WHAT YOU HAVE TO DO
Quote exactly the lines from the start of the entries to the one with "## Abstract", both ends included.

Start of EXTRACTED ENTRIES

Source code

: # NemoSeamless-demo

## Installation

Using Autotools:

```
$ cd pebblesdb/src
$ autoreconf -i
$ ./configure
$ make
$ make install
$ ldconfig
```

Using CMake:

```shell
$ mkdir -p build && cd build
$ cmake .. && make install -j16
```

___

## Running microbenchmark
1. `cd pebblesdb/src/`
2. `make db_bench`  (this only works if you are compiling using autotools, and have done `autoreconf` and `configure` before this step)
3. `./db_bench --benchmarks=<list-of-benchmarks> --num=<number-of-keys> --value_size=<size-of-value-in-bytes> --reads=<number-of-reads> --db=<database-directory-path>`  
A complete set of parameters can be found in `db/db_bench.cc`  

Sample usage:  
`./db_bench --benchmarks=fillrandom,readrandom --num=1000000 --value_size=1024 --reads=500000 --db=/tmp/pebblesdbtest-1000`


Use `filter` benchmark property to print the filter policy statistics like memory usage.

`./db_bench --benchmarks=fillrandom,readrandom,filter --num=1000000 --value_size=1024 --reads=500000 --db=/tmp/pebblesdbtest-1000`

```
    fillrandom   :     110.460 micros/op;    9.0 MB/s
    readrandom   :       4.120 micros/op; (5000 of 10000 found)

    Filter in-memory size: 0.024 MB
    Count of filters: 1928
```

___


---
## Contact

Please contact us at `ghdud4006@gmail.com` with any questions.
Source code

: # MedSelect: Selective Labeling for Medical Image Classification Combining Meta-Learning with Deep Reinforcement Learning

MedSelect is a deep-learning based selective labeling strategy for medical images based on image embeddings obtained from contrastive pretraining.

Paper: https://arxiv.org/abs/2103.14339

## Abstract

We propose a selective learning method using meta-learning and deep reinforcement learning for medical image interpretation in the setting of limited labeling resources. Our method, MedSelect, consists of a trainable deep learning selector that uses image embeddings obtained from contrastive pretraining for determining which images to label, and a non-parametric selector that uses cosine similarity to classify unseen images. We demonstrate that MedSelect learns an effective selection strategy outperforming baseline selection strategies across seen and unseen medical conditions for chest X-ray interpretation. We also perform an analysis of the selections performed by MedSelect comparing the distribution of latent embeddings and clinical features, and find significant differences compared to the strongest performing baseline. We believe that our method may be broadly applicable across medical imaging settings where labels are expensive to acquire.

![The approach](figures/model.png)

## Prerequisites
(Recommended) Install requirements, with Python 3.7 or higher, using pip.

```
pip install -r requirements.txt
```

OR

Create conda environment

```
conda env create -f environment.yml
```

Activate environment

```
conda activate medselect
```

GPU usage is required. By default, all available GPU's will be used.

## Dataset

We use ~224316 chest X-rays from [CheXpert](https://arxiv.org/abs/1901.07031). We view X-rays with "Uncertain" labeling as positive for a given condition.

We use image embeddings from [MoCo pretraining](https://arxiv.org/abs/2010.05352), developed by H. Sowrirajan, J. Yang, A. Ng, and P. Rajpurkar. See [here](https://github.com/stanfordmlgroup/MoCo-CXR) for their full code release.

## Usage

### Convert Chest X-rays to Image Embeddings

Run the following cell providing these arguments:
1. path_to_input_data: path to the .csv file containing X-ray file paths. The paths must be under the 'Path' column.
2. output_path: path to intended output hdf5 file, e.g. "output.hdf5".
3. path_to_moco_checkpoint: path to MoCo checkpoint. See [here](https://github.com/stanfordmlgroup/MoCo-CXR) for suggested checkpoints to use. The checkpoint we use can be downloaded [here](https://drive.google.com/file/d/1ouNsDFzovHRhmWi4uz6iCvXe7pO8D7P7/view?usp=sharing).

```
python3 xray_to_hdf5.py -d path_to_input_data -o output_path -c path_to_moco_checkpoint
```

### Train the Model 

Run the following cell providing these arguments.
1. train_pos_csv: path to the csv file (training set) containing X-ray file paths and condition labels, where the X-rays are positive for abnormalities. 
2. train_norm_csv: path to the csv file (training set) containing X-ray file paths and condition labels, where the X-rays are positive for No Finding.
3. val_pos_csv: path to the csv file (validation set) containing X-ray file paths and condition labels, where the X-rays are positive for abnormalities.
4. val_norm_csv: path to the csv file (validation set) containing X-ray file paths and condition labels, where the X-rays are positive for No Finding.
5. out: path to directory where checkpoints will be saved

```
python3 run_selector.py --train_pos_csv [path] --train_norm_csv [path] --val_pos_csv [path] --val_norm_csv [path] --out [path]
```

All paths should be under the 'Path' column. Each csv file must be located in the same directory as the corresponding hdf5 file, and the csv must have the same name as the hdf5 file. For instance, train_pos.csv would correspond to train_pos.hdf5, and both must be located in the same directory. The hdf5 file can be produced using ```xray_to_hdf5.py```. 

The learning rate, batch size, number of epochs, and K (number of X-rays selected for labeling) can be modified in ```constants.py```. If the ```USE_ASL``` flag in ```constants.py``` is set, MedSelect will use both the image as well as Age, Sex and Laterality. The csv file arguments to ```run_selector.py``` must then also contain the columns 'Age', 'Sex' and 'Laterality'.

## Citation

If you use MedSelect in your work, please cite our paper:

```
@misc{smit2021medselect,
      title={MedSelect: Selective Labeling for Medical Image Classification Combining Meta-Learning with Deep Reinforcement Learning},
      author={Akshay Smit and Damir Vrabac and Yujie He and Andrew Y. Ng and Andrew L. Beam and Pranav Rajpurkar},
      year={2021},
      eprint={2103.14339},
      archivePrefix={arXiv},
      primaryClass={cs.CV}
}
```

End of EXTRACTED ENTRIES

RESULT OF THIS TASK
Source code

: # NemoSeamless-demo

## Installation

Using Autotools:

```
$ cd pebblesdb/src
$ autoreconf -i
$ ./configure
$ make
$ make install
$ ldconfig
```

Using CMake:

```shell
$ mkdir -p build && cd build
$ cmake .. && make install -j16
```

___

## Running microbenchmark
1. `cd pebblesdb/src/`
2. `make db_bench`  (this only works if you are compiling using autotools, and have done `autoreconf` and `configure` before this step)
3. `./db_bench --benchmarks=<list-of-benchmarks> --num=<number-of-keys> --value_size=<size-of-value-in-bytes> --reads=<number-of-reads> --db=<database-directory-path>`  
A complete set of parameters can be found in `db/db_bench.cc`  

Sample usage:  
`./db_bench --benchmarks=fillrandom,readrandom --num=1000000 --value_size=1024 --reads=500000 --db=/tmp/pebblesdbtest-1000`


Use `filter` benchmark property to print the filter policy statistics like memory usage.

`./db_bench --benchmarks=fillrandom,readrandom,filter --num=1000000 --value_size=1024 --reads=500000 --db=/tmp/pebblesdbtest-1000`

```
    fillrandom   :     110.460 micros/op;    9.0 MB/s
    readrandom   :       4.120 micros/op; (5000 of 10000 found)

    Filter in-memory size: 0.024 MB
    Count of filters: 1928
```

___


---
## Contact

Please contact us at `ghdud4006@gmail.com` with any questions.
Source code

: # MedSelect: Selective Labeling for Medical Image Classification Combining Meta-Learning with Deep Reinforcement Learning

MedSelect is a deep-learning based selective labeling strategy for medical images based on image embeddings obtained from contrastive pretraining.

Paper: https://arxiv.org/abs/2103.14339

## Abstract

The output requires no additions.